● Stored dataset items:

####

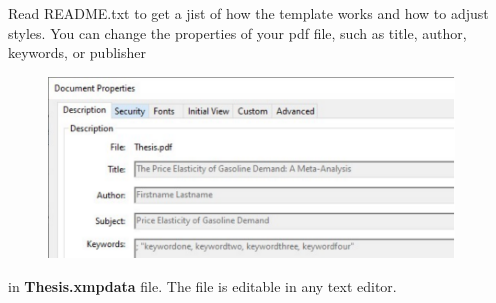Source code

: Read README.txt to get a jist of how the template works and how to adjust styles.
You can change the properties of your pdf file, such as title, author, keywords, or publisher

\begin{figure}[H]
	\centering
		\includegraphics[width=0.96\textwidth]{Figures/properties.pdf}
	\label{fig:properties}
\end{figure}

\noindent in \textbf{Thesis.xmpdata} file. The file is editable in any text editor.



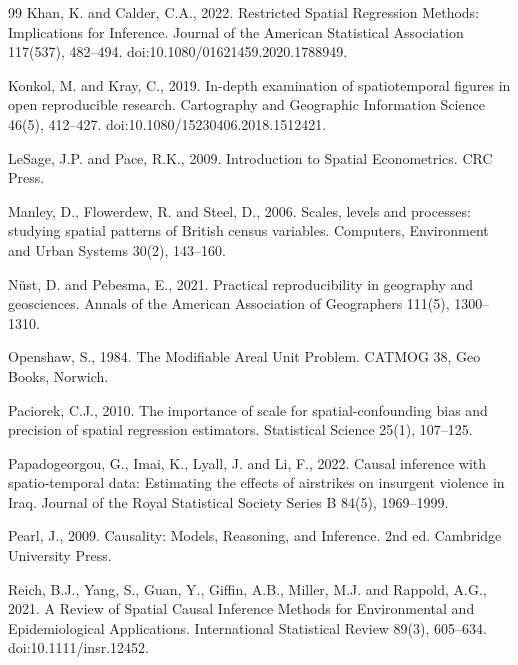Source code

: \documentclass{article}
\begin{document}
\begin{thebibliography}{99}
Khan, K. and Calder, C.A., 2022. Restricted Spatial Regression Methods: Implications for Inference. Journal of the American Statistical Association 117(537), 482--494. doi:10.1080/01621459.2020.1788949.

Konkol, M. and Kray, C., 2019. In-depth examination of spatiotemporal figures in open reproducible research. Cartography and Geographic Information Science 46(5), 412--427. doi:10.1080/15230406.2018.1512421.

LeSage, J.P. and Pace, R.K., 2009. Introduction to Spatial Econometrics. CRC Press.

Manley, D., Flowerdew, R. and Steel, D., 2006. Scales, levels and processes: studying spatial patterns of British census variables. Computers, Environment and Urban Systems 30(2), 143--160.

N\"ust, D. and Pebesma, E., 2021. Practical reproducibility in geography and geosciences. Annals of the American Association of Geographers 111(5), 1300--1310.

Openshaw, S., 1984. The Modifiable Areal Unit Problem. CATMOG 38, Geo Books, Norwich.

Paciorek, C.J., 2010. The importance of scale for spatial-confounding bias and precision of spatial regression estimators. Statistical Science 25(1), 107--125.

Papadogeorgou, G., Imai, K., Lyall, J. and Li, F., 2022. Causal inference with spatio-temporal data: Estimating the effects of airstrikes on insurgent violence in Iraq. Journal of the Royal Statistical Society Series B 84(5), 1969--1999.

Pearl, J., 2009. Causality: Models, Reasoning, and Inference. 2nd ed. Cambridge University Press.

Reich, B.J., Yang, S., Guan, Y., Giffin, A.B., Miller, M.J. and Rappold, A.G., 2021. A Review of Spatial Causal Inference Methods for Environmental and Epidemiological Applications. International Statistical Review 89(3), 605--634. doi:10.1111/insr.12452.


\end{thebibliography}
\end{document}
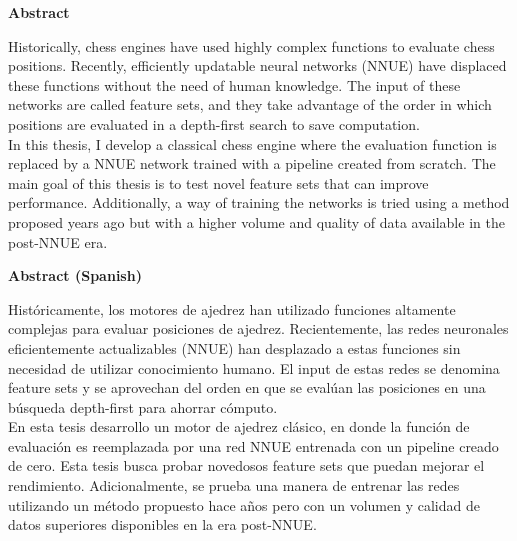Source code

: \thispagestyle{plain}
\begin{center}
\large
\textbf{Abstract}
\end{center}

\begin{center}
\parbox{15cm}{
Historically, chess engines have used highly complex functions to evaluate chess positions. Recently, efficiently updatable neural networks (NNUE) have displaced these functions without the need of human knowledge. The input of these networks are called feature sets, and they take advantage of the order in which positions are evaluated in a depth-first search to save computation. \\

In this thesis, I develop a classical chess engine where the evaluation function is replaced by a NNUE network trained with a pipeline created from scratch. The main goal of this thesis is to test novel feature sets that can improve performance. Additionally, a way of training the networks is tried using a method proposed years ago but with a higher volume and quality of data available in the post-NNUE era.
}
\end{center}

\vspace{1cm}

\begin{center}
\large
\textbf{Abstract (Spanish)}
\end{center}

\begin{center}
\parbox{15cm}{
Históricamente, los motores de ajedrez han utilizado funciones altamente complejas para evaluar posiciones de ajedrez. Recientemente, las redes neuronales eficientemente actualizables (NNUE) han desplazado a estas funciones sin necesidad de utilizar conocimiento humano. El input de estas redes se denomina feature sets y se aprovechan del orden en que se evalúan las posiciones en una búsqueda depth-first para ahorrar cómputo. \\

En esta tesis desarrollo un motor de ajedrez clásico, en donde la función de evaluación es reemplazada por una red NNUE entrenada con un pipeline creado de cero. Esta tesis busca probar novedosos feature sets que puedan mejorar el rendimiento. Adicionalmente, se prueba una manera de entrenar las redes utilizando un método propuesto hace años pero con un volumen y calidad de datos superiores disponibles en la era post-NNUE.
}
\end{center}

\clearpage
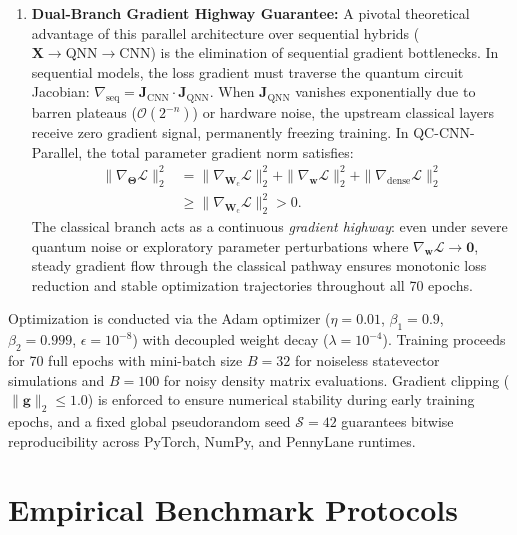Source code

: \documentclass[journal]{IEEEtran}
\begin{document}
\begin{enumerate}
    \item \textbf{Dual-Branch Gradient Highway Guarantee:} A pivotal theoretical advantage of this parallel architecture over sequential hybrids ($\mathbf{X} \to \text{QNN} \to \text{CNN}$) is the elimination of sequential gradient bottlenecks. In sequential models, the loss gradient must traverse the quantum circuit Jacobian: $\nabla_{\mathrm{seq}} = \mathbf{J}_{\mathrm{CNN}} \cdot \mathbf{J}_{\mathrm{QNN}}$. When $\mathbf{J}_{\mathrm{QNN}}$ vanishes exponentially due to barren plateaus ($\mathcal{O}(2^{-n})$) or hardware noise, the upstream classical layers receive zero gradient signal, permanently freezing training. In QC-CNN-Parallel, the total parameter gradient norm satisfies:
    \begin{align}
    \|\nabla_{\boldsymbol{\Theta}} \mathcal{L}\|_2^2 &= \|\nabla_{\mathbf{W}_{\mathrm{c}}} \mathcal{L}\|_2^2 + \|\nabla_{\mathbf{w}} \mathcal{L}\|_2^2 + \|\nabla_{\mathrm{dense}} \mathcal{L}\|_2^2 \nonumber \\
    &\ge \|\nabla_{\mathbf{W}_{\mathrm{c}}} \mathcal{L}\|_2^2 > 0.
    \label{eq:gradient_highway_inequality}
    \end{align}
    The classical branch acts as a continuous \textit{gradient highway}: even under severe quantum noise or exploratory parameter perturbations where $\nabla_{\mathbf{w}} \mathcal{L} \to \mathbf{0}$, steady gradient flow through the classical pathway ensures monotonic loss reduction and stable optimization trajectories throughout all 70 epochs.
\end{enumerate}
Optimization is conducted via the Adam optimizer ($\eta = 0.01$, $\beta_1 = 0.9$, $\beta_2 = 0.999$, $\epsilon = 10^{-8}$) with decoupled weight decay ($\lambda = 10^{-4}$). Training proceeds for 70 full epochs with mini-batch size $B = 32$ for noiseless statevector simulations and $B = 100$ for noisy density matrix evaluations. Gradient clipping ($\|\mathbf{g}\|_2 \le 1.0$) is enforced to ensure numerical stability during early training epochs, and a fixed global pseudorandom seed $\mathcal{S}=42$ guarantees bitwise reproducibility across PyTorch, NumPy, and PennyLane runtimes.

\section{Empirical Benchmark Protocols}
\label{sec:protocols}
\end{document}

####

● What the exercise asks: Retype the records above exactly. Leave the pictures out.

● Task solution:
Source code

: Read README.txt to get a jist of how the template works and how to adjust styles.
You can change the properties of your pdf file, such as title, author, keywords, or publisher

\begin{figure}[H]
	\centering
		\includegraphics[width=0.96\textwidth]{Figures/properties.pdf}
	\label{fig:properties}
\end{figure}

\noindent in \textbf{Thesis.xmpdata} file. The file is editable in any text editor.



Source code

: \documentclass{article}
\begin{document}
\begin{thebibliography}{99}
Khan, K. and Calder, C.A., 2022. Restricted Spatial Regression Methods: Implications for Inference. Journal of the American Statistical Association 117(537), 482--494. doi:10.1080/01621459.2020.1788949.

Konkol, M. and Kray, C., 2019. In-depth examination of spatiotemporal figures in open reproducible research. Cartography and Geographic Information Science 46(5), 412--427. doi:10.1080/15230406.2018.1512421.

LeSage, J.P. and Pace, R.K., 2009. Introduction to Spatial Econometrics. CRC Press.

Manley, D., Flowerdew, R. and Steel, D., 2006. Scales, levels and processes: studying spatial patterns of British census variables. Computers, Environment and Urban Systems 30(2), 143--160.

N\"ust, D. and Pebesma, E., 2021. Practical reproducibility in geography and geosciences. Annals of the American Association of Geographers 111(5), 1300--1310.

Openshaw, S., 1984. The Modifiable Areal Unit Problem. CATMOG 38, Geo Books, Norwich.

Paciorek, C.J., 2010. The importance of scale for spatial-confounding bias and precision of spatial regression estimators. Statistical Science 25(1), 107--125.

Papadogeorgou, G., Imai, K., Lyall, J. and Li, F., 2022. Causal inference with spatio-temporal data: Estimating the effects of airstrikes on insurgent violence in Iraq. Journal of the Royal Statistical Society Series B 84(5), 1969--1999.

Pearl, J., 2009. Causality: Models, Reasoning, and Inference. 2nd ed. Cambridge University Press.

Reich, B.J., Yang, S., Guan, Y., Giffin, A.B., Miller, M.J. and Rappold, A.G., 2021. A Review of Spatial Causal Inference Methods for Environmental and Epidemiological Applications. International Statistical Review 89(3), 605--634. doi:10.1111/insr.12452.


\end{thebibliography}
\end{document}
Source code

: \thispagestyle{plain}
\begin{center}
\large
\textbf{Abstract}
\end{center}

\begin{center}
\parbox{15cm}{
Historically, chess engines have used highly complex functions to evaluate chess positions. Recently, efficiently updatable neural networks (NNUE) have displaced these functions without the need of human knowledge. The input of these networks are called feature sets, and they take advantage of the order in which positions are evaluated in a depth-first search to save computation. \\

In this thesis, I develop a classical chess engine where the evaluation function is replaced by a NNUE network trained with a pipeline created from scratch. The main goal of this thesis is to test novel feature sets that can improve performance. Additionally, a way of training the networks is tried using a method proposed years ago but with a higher volume and quality of data available in the post-NNUE era.
}
\end{center}

\vspace{1cm}

\begin{center}
\large
\textbf{Abstract (Spanish)}
\end{center}

\begin{center}
\parbox{15cm}{
Históricamente, los motores de ajedrez han utilizado funciones altamente complejas para evaluar posiciones de ajedrez. Recientemente, las redes neuronales eficientemente actualizables (NNUE) han desplazado a estas funciones sin necesidad de utilizar conocimiento humano. El input de estas redes se denomina feature sets y se aprovechan del orden en que se evalúan las posiciones en una búsqueda depth-first para ahorrar cómputo. \\

En esta tesis desarrollo un motor de ajedrez clásico, en donde la función de evaluación es reemplazada por una red NNUE entrenada con un pipeline creado de cero. Esta tesis busca probar novedosos feature sets que puedan mejorar el rendimiento. Adicionalmente, se prueba una manera de entrenar las redes utilizando un método propuesto hace años pero con un volumen y calidad de datos superiores disponibles en la era post-NNUE.
}
\end{center}

\clearpage
Source code

: \documentclass[journal]{IEEEtran}
\begin{document}
\begin{enumerate}
    \item \textbf{Dual-Branch Gradient Highway Guarantee:} A pivotal theoretical advantage of this parallel architecture over sequential hybrids ($\mathbf{X} \to \text{QNN} \to \text{CNN}$) is the elimination of sequential gradient bottlenecks. In sequential models, the loss gradient must traverse the quantum circuit Jacobian: $\nabla_{\mathrm{seq}} = \mathbf{J}_{\mathrm{CNN}} \cdot \mathbf{J}_{\mathrm{QNN}}$. When $\mathbf{J}_{\mathrm{QNN}}$ vanishes exponentially due to barren plateaus ($\mathcal{O}(2^{-n})$) or hardware noise, the upstream classical layers receive zero gradient signal, permanently freezing training. In QC-CNN-Parallel, the total parameter gradient norm satisfies:
    \begin{align}
    \|\nabla_{\boldsymbol{\Theta}} \mathcal{L}\|_2^2 &= \|\nabla_{\mathbf{W}_{\mathrm{c}}} \mathcal{L}\|_2^2 + \|\nabla_{\mathbf{w}} \mathcal{L}\|_2^2 + \|\nabla_{\mathrm{dense}} \mathcal{L}\|_2^2 \nonumber \\
    &\ge \|\nabla_{\mathbf{W}_{\mathrm{c}}} \mathcal{L}\|_2^2 > 0.
    \label{eq:gradient_highway_inequality}
    \end{align}
    The classical branch acts as a continuous \textit{gradient highway}: even under severe quantum noise or exploratory parameter perturbations where $\nabla_{\mathbf{w}} \mathcal{L} \to \mathbf{0}$, steady gradient flow through the classical pathway ensures monotonic loss reduction and stable optimization trajectories throughout all 70 epochs.
\end{enumerate}
Optimization is conducted via the Adam optimizer ($\eta = 0.01$, $\beta_1 = 0.9$, $\beta_2 = 0.999$, $\epsilon = 10^{-8}$) with decoupled weight decay ($\lambda = 10^{-4}$). Training proceeds for 70 full epochs with mini-batch size $B = 32$ for noiseless statevector simulations and $B = 100$ for noisy density matrix evaluations. Gradient clipping ($\|\mathbf{g}\|_2 \le 1.0$) is enforced to ensure numerical stability during early training epochs, and a fixed global pseudorandom seed $\mathcal{S}=42$ guarantees bitwise reproducibility across PyTorch, NumPy, and PennyLane runtimes.

\section{Empirical Benchmark Protocols}
\label{sec:protocols}
\end{document}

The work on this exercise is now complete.